- **Exercise materials**:
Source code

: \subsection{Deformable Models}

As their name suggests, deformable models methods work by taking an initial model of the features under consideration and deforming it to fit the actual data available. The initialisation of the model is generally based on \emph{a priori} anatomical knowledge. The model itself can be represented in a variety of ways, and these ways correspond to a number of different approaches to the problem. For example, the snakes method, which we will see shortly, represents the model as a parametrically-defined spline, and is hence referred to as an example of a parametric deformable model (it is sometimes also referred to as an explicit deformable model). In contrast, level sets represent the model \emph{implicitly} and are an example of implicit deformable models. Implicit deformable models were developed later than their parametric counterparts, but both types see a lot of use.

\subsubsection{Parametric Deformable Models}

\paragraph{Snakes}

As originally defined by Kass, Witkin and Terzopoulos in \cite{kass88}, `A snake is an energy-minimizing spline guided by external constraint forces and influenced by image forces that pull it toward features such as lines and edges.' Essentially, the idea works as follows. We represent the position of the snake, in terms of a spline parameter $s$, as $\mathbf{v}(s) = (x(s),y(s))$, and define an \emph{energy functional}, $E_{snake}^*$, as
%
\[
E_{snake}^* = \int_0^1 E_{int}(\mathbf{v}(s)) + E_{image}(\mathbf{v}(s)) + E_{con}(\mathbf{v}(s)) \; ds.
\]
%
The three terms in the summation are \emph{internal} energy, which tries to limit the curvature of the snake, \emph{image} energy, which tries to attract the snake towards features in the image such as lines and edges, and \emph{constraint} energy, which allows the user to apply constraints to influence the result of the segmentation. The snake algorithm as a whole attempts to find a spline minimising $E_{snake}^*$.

- **Instructions to follow**: Please print out every entry again, exactly as it reads.

- **Response to this exercise**:
Source code

: \subsection{Deformable Models}

As their name suggests, deformable models methods work by taking an initial model of the features under consideration and deforming it to fit the actual data available. The initialisation of the model is generally based on \emph{a priori} anatomical knowledge. The model itself can be represented in a variety of ways, and these ways correspond to a number of different approaches to the problem. For example, the snakes method, which we will see shortly, represents the model as a parametrically-defined spline, and is hence referred to as an example of a parametric deformable model (it is sometimes also referred to as an explicit deformable model). In contrast, level sets represent the model \emph{implicitly} and are an example of implicit deformable models. Implicit deformable models were developed later than their parametric counterparts, but both types see a lot of use.

\subsubsection{Parametric Deformable Models}

\paragraph{Snakes}

As originally defined by Kass, Witkin and Terzopoulos in \cite{kass88}, `A snake is an energy-minimizing spline guided by external constraint forces and influenced by image forces that pull it toward features such as lines and edges.' Essentially, the idea works as follows. We represent the position of the snake, in terms of a spline parameter $s$, as $\mathbf{v}(s) = (x(s),y(s))$, and define an \emph{energy functional}, $E_{snake}^*$, as
%
\[
E_{snake}^* = \int_0^1 E_{int}(\mathbf{v}(s)) + E_{image}(\mathbf{v}(s)) + E_{con}(\mathbf{v}(s)) \; ds.
\]
%
The three terms in the summation are \emph{internal} energy, which tries to limit the curvature of the snake, \emph{image} energy, which tries to attract the snake towards features in the image such as lines and edges, and \emph{constraint} energy, which allows the user to apply constraints to influence the result of the segmentation. The snake algorithm as a whole attempts to find a spline minimising $E_{snake}^*$.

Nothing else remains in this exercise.